1. ## Simple proof

Hello, I just wanted to make sure my proof is correct before turning it in. It's a very basic proof, but it's been a while since I have proved anything.

Q: Prove that if the product AB is a square matrix, then the product BA is defined.

A: Suppose the product $AB$ is not a square matrix. Then, by the definition of matrix multiplication, $A$ must be an $m\times$n matrix and $B$ an $n\times$p matrix where $m\neq{p}$(by out supposition). It follows that $BA$is not defined, because the column $p$ of matrix $B$ is not equal to row $m$ of matrix $A$. But, our original statement reads $BA$is defined.

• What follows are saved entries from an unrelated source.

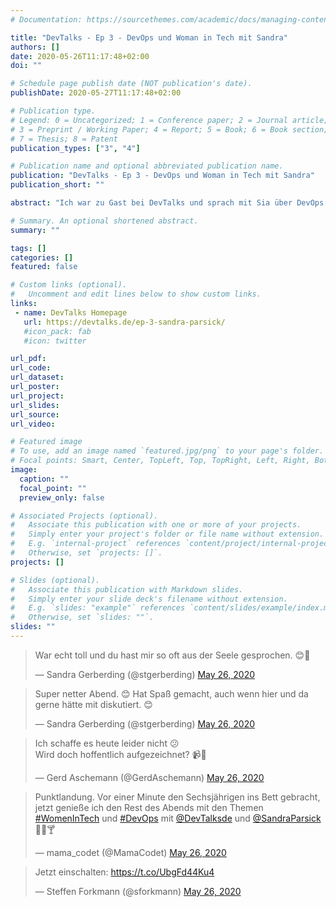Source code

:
 ```yaml
---
# Documentation: https://sourcethemes.com/academic/docs/managing-content/

title: "DevTalks - Ep 3 - DevOps und Woman in Tech mit Sandra"
authors: []
date: 2020-05-26T11:17:48+02:00
doi: ""

# Schedule page publish date (NOT publication's date).
publishDate: 2020-05-27T11:17:48+02:00

# Publication type.
# Legend: 0 = Uncategorized; 1 = Conference paper; 2 = Journal article;
# 3 = Preprint / Working Paper; 4 = Report; 5 = Book; 6 = Book section;
# 7 = Thesis; 8 = Patent
publication_types: ["3", "4"]

# Publication name and optional abbreviated publication name.
publication: "DevTalks - Ep 3 - DevOps und Woman in Tech mit Sandra"
publication_short: ""

abstract: "Ich war zu Gast bei DevTalks und sprach mit Sia über DevOps und Woman in Tech"

# Summary. An optional shortened abstract.
summary: ""

tags: []
categories: []
featured: false

# Custom links (optional).
#   Uncomment and edit lines below to show custom links.
links:
 - name: DevTalks Homepage
   url: https://devtalks.de/ep-3-sandra-parsick/
   #icon_pack: fab
   #icon: twitter

url_pdf:
url_code:
url_dataset:
url_poster:
url_project:
url_slides:
url_source:
url_video:

# Featured image
# To use, add an image named `featured.jpg/png` to your page's folder.
# Focal points: Smart, Center, TopLeft, Top, TopRight, Left, Right, BottomLeft, Bottom, BottomRight.
image:
  caption: ""
  focal_point: ""
  preview_only: false

# Associated Projects (optional).
#   Associate this publication with one or more of your projects.
#   Simply enter your project's folder or file name without extension.
#   E.g. `internal-project` references `content/project/internal-project/index.md`.
#   Otherwise, set `projects: []`.
projects: []

# Slides (optional).
#   Associate this publication with Markdown slides.
#   Simply enter your slide deck's filename without extension.
#   E.g. `slides: "example"` references `content/slides/example/index.md`.
#   Otherwise, set `slides: ""`.
slides: ""
---
```

<blockquote class="twitter-tweet" data-partner="tweetdeck"><p lang="de" dir="ltr">War echt toll und du hast mir so oft aus der Seele gesprochen. 😊😬</p>&mdash; Sandra Gerberding (@stgerberding) <a href="https://twitter.com/stgerberding/status/1265398687926288384?ref_src=twsrc%5Etfw">May 26, 2020</a></blockquote>
<script async src="https://platform.twitter.com/widgets.js" charset="utf-8"></script>

<blockquote class="twitter-tweet" data-partner="tweetdeck"><p lang="de" dir="ltr">Super netter Abend. 😊 Hat Spaß gemacht, auch wenn hier und da gerne hätte mit diskutiert. 😊</p>&mdash; Sandra Gerberding (@stgerberding) <a href="https://twitter.com/stgerberding/status/1265395149506568197?ref_src=twsrc%5Etfw">May 26, 2020</a></blockquote>
<script async src="https://platform.twitter.com/widgets.js" charset="utf-8"></script>

<blockquote class="twitter-tweet" data-partner="tweetdeck"><p lang="de" dir="ltr">Ich schaffe es heute leider nicht 😕<br>Wird doch hoffentlich aufgezeichnet? 📹📀</p>&mdash; Gerd Aschemann (@GerdAschemann) <a href="https://twitter.com/GerdAschemann/status/1265364427324493826?ref_src=twsrc%5Etfw">May 26, 2020</a></blockquote>
<script async src="https://platform.twitter.com/widgets.js" charset="utf-8"></script>

<blockquote class="twitter-tweet" data-partner="tweetdeck"><p lang="de" dir="ltr">Punktlandung. Vor einer Minute den Sechsjährigen ins Bett gebracht, jetzt genieße ich den Rest des Abends mit den Themen <a href="https://twitter.com/hashtag/WomenInTech?src=hash&amp;ref_src=twsrc%5Etfw">#WomenInTech</a> und <a href="https://twitter.com/hashtag/DevOps?src=hash&amp;ref_src=twsrc%5Etfw">#DevOps</a> mit <a href="https://twitter.com/DevTalksde?ref_src=twsrc%5Etfw">@DevTalksde</a> und <a href="https://twitter.com/SandraParsick?ref_src=twsrc%5Etfw">@SandraParsick</a> 👩‍💻🍸</p>&mdash; mama_codet (@MamaCodet) <a href="https://twitter.com/MamaCodet/status/1265359101007212544?ref_src=twsrc%5Etfw">May 26, 2020</a></blockquote>
<script async src="https://platform.twitter.com/widgets.js" charset="utf-8"></script>

<blockquote class="twitter-tweet" data-partner="tweetdeck"><p lang="de" dir="ltr">Jetzt einschalten: <a href="https://t.co/UbgFd44Ku4">https://t.co/UbgFd44Ku4</a></p>&mdash; Steffen Forkmann (@sforkmann) <a href="https://twitter.com/sforkmann/status/1265358146643668993?ref_src=twsrc%5Etfw">May 26, 2020</a></blockquote>
<script async src="https://platform.twitter.com/widgets.js" charset="utf-8"></script>
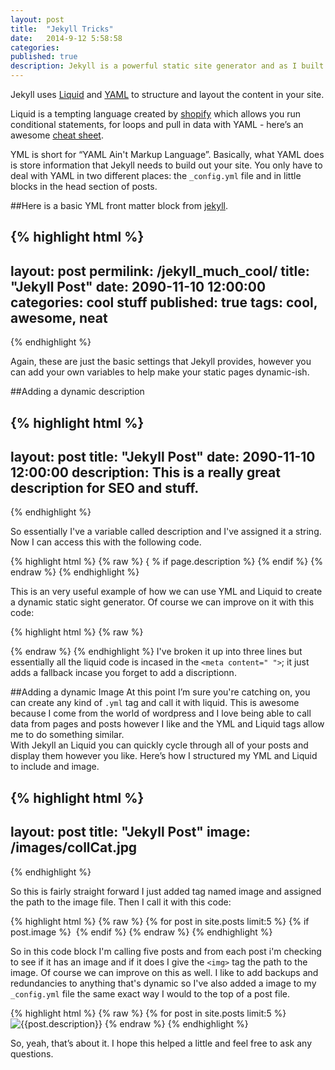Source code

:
```yaml
---
layout: post
title:  "Jekyll Tricks"
date:   2014-9-12 5:58:58
categories: 
published: true
description: Jekyll is a powerful static site generator and as I built my site I learned a lot about how you can leverage all that Jekyll offers.  I'll go over how to pull in images from posts, create dynamic page descriptions and help you set up your grunt or gulp file. 
---
```


Jekyll uses [Liquid](http://docs.shopify.com/themes/liquid-documentation/basics) and [YAML](http://en.wikipedia.org/wiki/YAML) to structure and layout the content in your site. 

Liquid is a tempting language created by [shopify](http://www.shopify.com/) which allows you run conditional statements, for loops and pull in data with YAML  - here’s an awesome [cheat sheet](http://cheat.markdunkley.com/). 

YML is short for “YAML Ain't Markup Language”.  Basically, what YAML does is store information that Jekyll needs to build out your site.  You only have to deal with YAML in two different places: the ```_config.yml``` file and in little blocks in the head section of posts.

##Here is a basic YML front matter block from [jekyll](http://jekyllrb.com/docs/frontmatter/).

{% highlight html %}
---
layout: post
permilink: /jekyll_much_cool/
title:  "Jekyll Post"
date:   2090-11-10 12:00:00
categories: cool stuff
published: true
tags: cool, awesome, neat
---
{% endhighlight %}

Again, these are just the basic settings that Jekyll provides, however you can add your own variables to help make your static pages dynamic-ish.

##Adding a dynamic description

{% highlight html %}
---
layout: post
title:  "Jekyll Post"
date:   2090-11-10 12:00:00
description: This is a really great description for SEO and stuff. 
---
{% endhighlight %}

So essentially I've a  variable called description and I've assigned it a string.  Now I can access this with the following code.

{% highlight html %}
{% raw  %}
{ % if page.description %}
	<meta name="description" content="{{ page.description }}">
{% endif %}
{% endraw %}
{% endhighlight %}

This is an very useful example of how we can use YML and Liquid to create a dynamic static sight generator.  Of course we can improve on it with this code:

{% highlight html %}
{% raw  %}
<meta name="description" content=
   "{ % if page.description %}{{ page.description }}
	{% else %}{{ site.description}}{% endif %}">

{% endraw %}
{% endhighlight %}
I've broken it up into three lines but essentially all the liquid code is incased in the ``` <meta content=" "> ```; it just adds a fallback incase you forget to add a discriptionn.  

##Adding a dynamic Image
At this point I’m sure you're catching on,  you can create any kind of ```.yml``` tag and call it with liquid.  This is awesome because I come from the world of wordpress and I love being able to call data from pages and posts however I like and the YML and Liquid tags allow me to do something similar.   
With Jekyll an Liquid you can quickly cycle through all of your posts and display them however you like. Here’s how I structured my YML and Liquid to include and image.

{% highlight html %}
---
layout: post
title:  "Jekyll Post"
image: /images/collCat.jpg 
---
{% endhighlight %}

So this is fairly straight forward I just added tag named image and assigned the path to the image file.  Then I call it with this code: 

{% highlight html %}
{% raw  %}
 {% for post in site.posts limit:5 %}
       {% if post.image %}
       <img src="{{post.image}}" alt="">
       {% endif %} 
{% endraw %}
{% endhighlight %}

So in this code block I'm calling five posts and from each post i'm checking to see if it has an image and if it does I give the ```<img>``` tag the path to the image. Of course we can improve on this as well.  I like to add backups and redundancies to anything that's dynamic so I've also added a image to my ```_config.yml``` file the same exact way I would to the top of a post file. 


{% highlight html %}
{% raw  %}
 {% for post in site.posts limit:5 %}
<img src="{{site.url}}
	{% if post.image %}
		{{post.image}}
	{% else %}
		{{ site.image}}
	{% endif %}   
	" 
	alt="{{post.description}}">
{% endraw %}
{% endhighlight %}

So, yeah, that’s about it.  I hope this helped a little and feel free to ask any questions.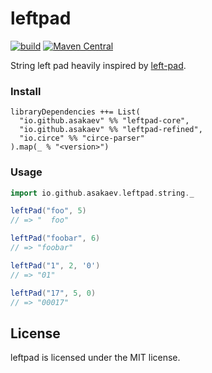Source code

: # leftpad

[![build](https://github.com/asakaev/leftpad/workflows/build/badge.svg)](https://github.com/asakaev/leftpad/actions)
[![Maven Central](https://img.shields.io/maven-central/v/io.github.asakaev/leftpad-core_2.13)](https://maven-badges.herokuapp.com/maven-central/io.github.asakaev/leftpad-core_2.13)

String left pad heavily inspired by [left-pad](https://github.com/left-pad/left-pad/).

### Install

```
libraryDependencies ++= List(
  "io.github.asakaev" %% "leftpad-core",
  "io.github.asakaev" %% "leftpad-refined",
  "io.circe" %% "circe-parser"
).map(_ % "<version>")
```

### Usage

```scala
import io.github.asakaev.leftpad.string._

leftPad("foo", 5)
// => "  foo"

leftPad("foobar", 6)
// => "foobar"

leftPad("1", 2, '0')
// => "01"

leftPad("17", 5, 0)
// => "00017"
```

## License

leftpad is licensed under the MIT license.
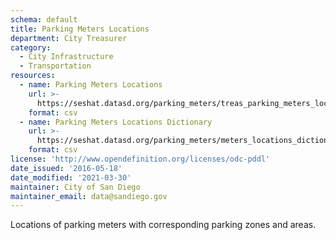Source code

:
 ```yaml
---
schema: default
title: Parking Meters Locations
department: City Treasurer
category:
  - City Infrastructure
  - Transportation
resources:
  - name: Parking Meters Locations
    url: >-
      https://seshat.datasd.org/parking_meters/treas_parking_meters_loc_datasd_v1.csv
    format: csv
  - name: Parking Meters Locations Dictionary
    url: >-
      https://seshat.datasd.org/parking_meters/meters_locations_dictionary_datasd.csv
    format: csv
license: 'http://www.opendefinition.org/licenses/odc-pddl'
date_issued: '2016-05-18'
date_modified: '2021-03-30'
maintainer: City of San Diego
maintainer_email: data@sandiego.gov
---
```

Locations of parking meters with corresponding parking zones and areas.
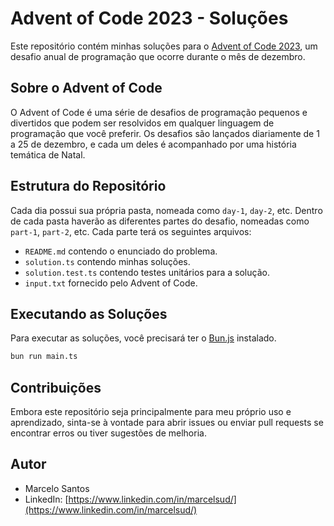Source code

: # Advent of Code 2023 - Soluções

Este repositório contém minhas soluções para o [Advent of Code 2023](https://adventofcode.com/2023), um desafio anual de programação que ocorre durante o mês de dezembro.

## Sobre o Advent of Code

O Advent of Code é uma série de desafios de programação pequenos e divertidos que podem ser resolvidos em qualquer linguagem de programação que você preferir. Os desafios são lançados diariamente de 1 a 25 de dezembro, e cada um deles é acompanhado por uma história temática de Natal.

## Estrutura do Repositório

Cada dia possui sua própria pasta, nomeada como `day-1`, `day-2`, etc. Dentro de cada pasta haverão as diferentes partes do desafio, nomeadas como `part-1`, `part-2`, etc. Cada parte terá os seguintes arquivos:

- `README.md` contendo o enunciado do problema.
- `solution.ts` contendo minhas soluções.
- `solution.test.ts` contendo testes unitários para a solução.
- `input.txt` fornecido pelo Advent of Code.

## Executando as Soluções

Para executar as soluções, você precisará ter o [Bun.js](https://bun.sh/) instalado.

```bash
bun run main.ts
```

## Contribuições

Embora este repositório seja principalmente para meu próprio uso e aprendizado, sinta-se à vontade para abrir issues ou enviar pull requests se encontrar erros ou tiver sugestões de melhoria.

## Autor

- Marcelo Santos
- LinkedIn: [https://www.linkedin.com/in/marcelsud/](https://www.linkedin.com/in/marcelsud/)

Therefore, by contradiction we have proven that if the product $AB$is a square matrix, then the product $BA$ is defined.

Thanks

2. The only way for the the product $AB$ to exist is for $A$ to be a $j \times m$ and for $B$ to be a $m \times n$.
If the product is square what does that tell us about $j~\&~n$?

3. $j=n=m$

...right?

So, I should just go with a direct proof.

4. Originally Posted by Danneedshelp
$j=n=m$.
It does mean tha $j=n$. But not necessarily $j=n\color{red}=m$
What about a $m \times n$ times a $j \times m$?